Hey Lovies,
I trust that everyone is enjoying a wonderful holiday season. Mine was filled with much, much love and a little bit of bad news. My mother fell on the 26th at church and broke her leg. Needless to say, all of my holiday cheer completely STOPPED at the moment I received the call from my Dad and I immediately began the process of going to Michigan to see her and help take care of her. At the writing of this post, I am still in Michigan and plan to be here for the next 3 days or so.
Last night, as I french braided my mother's hair, I let myself feel the different textures of her relaxed, broken hair. Admired the swirls of charcoal, silver and white strands throughout and cursed under my breath and the broken patches from years of chemicals, heat and meds. Her thick head full of strong shiny black long hair has changed forever to streaks of silver, and white showing off her stuggles, frustrations and the wisdom she has gathered through the years. Each strand tells its own story of the struggle, OUR struggle, life's struggle, the black thang............

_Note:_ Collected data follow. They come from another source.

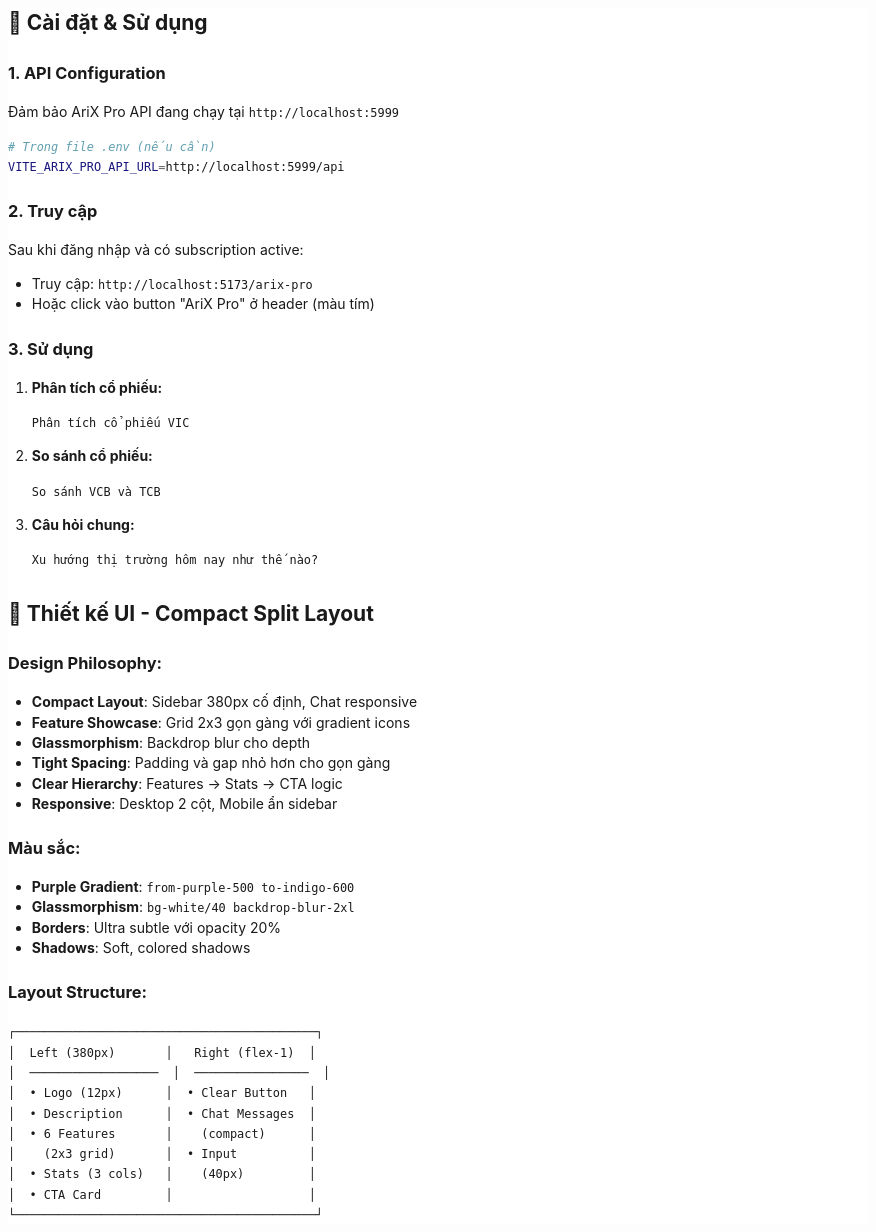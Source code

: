## 🚀 Cài đặt & Sử dụng

### 1. API Configuration

Đảm bảo AriX Pro API đang chạy tại `http://localhost:5999`

```bash
# Trong file .env (nếu cần)
VITE_ARIX_PRO_API_URL=http://localhost:5999/api
```

### 2. Truy cập

Sau khi đăng nhập và có subscription active:

- Truy cập: `http://localhost:5173/arix-pro`
- Hoặc click vào button "AriX Pro" ở header (màu tím)

### 3. Sử dụng

1. **Phân tích cổ phiếu:**
   ```
   Phân tích cổ phiếu VIC
   ```

2. **So sánh cổ phiếu:**
   ```
   So sánh VCB và TCB
   ```

3. **Câu hỏi chung:**
   ```
   Xu hướng thị trường hôm nay như thế nào?
   ```

## 🎨 Thiết kế UI - Compact Split Layout

### Design Philosophy:
- **Compact Layout**: Sidebar 380px cố định, Chat responsive
- **Feature Showcase**: Grid 2x3 gọn gàng với gradient icons
- **Glassmorphism**: Backdrop blur cho depth
- **Tight Spacing**: Padding và gap nhỏ hơn cho gọn gàng
- **Clear Hierarchy**: Features → Stats → CTA logic
- **Responsive**: Desktop 2 cột, Mobile ẩn sidebar

### Màu sắc:
- **Purple Gradient**: `from-purple-500 to-indigo-600`
- **Glassmorphism**: `bg-white/40 backdrop-blur-2xl`
- **Borders**: Ultra subtle với opacity 20%
- **Shadows**: Soft, colored shadows

### Layout Structure:
```
┌──────────────────────────────────────────┐
│  Left (380px)       │   Right (flex-1)  │
│  ──────────────────  │  ────────────────  │
│  • Logo (12px)      │  • Clear Button   │
│  • Description      │  • Chat Messages  │
│  • 6 Features       │    (compact)      │
│    (2x3 grid)       │  • Input          │
│  • Stats (3 cols)   │    (40px)         │
│  • CTA Card         │                   │
└──────────────────────────────────────────┘
```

My mother's hair is the statement of a generation that said "we understand what we have to do to be accepted in society and we will do all that we can to make sure our daughters understand too". She taught me to take pride in my bushy hair, tame it, keep it clean and healthy, care for it properly, never be a slave to the beauty shops and most importantly, to look presentable at all times and never (in her own words) go out "lookin bad about the head". Even though her hair has suffered years of abuse and she did her best to educate me the way she had been miseducated I only love and admire her for her strength and efforts. I am her and she is me.......
NOW, I wear my braidlocks with even more pride mostly because society wouldn't let her venture out of the norm even for a minute. She IS my queen!!
Thanks Mama!!!!!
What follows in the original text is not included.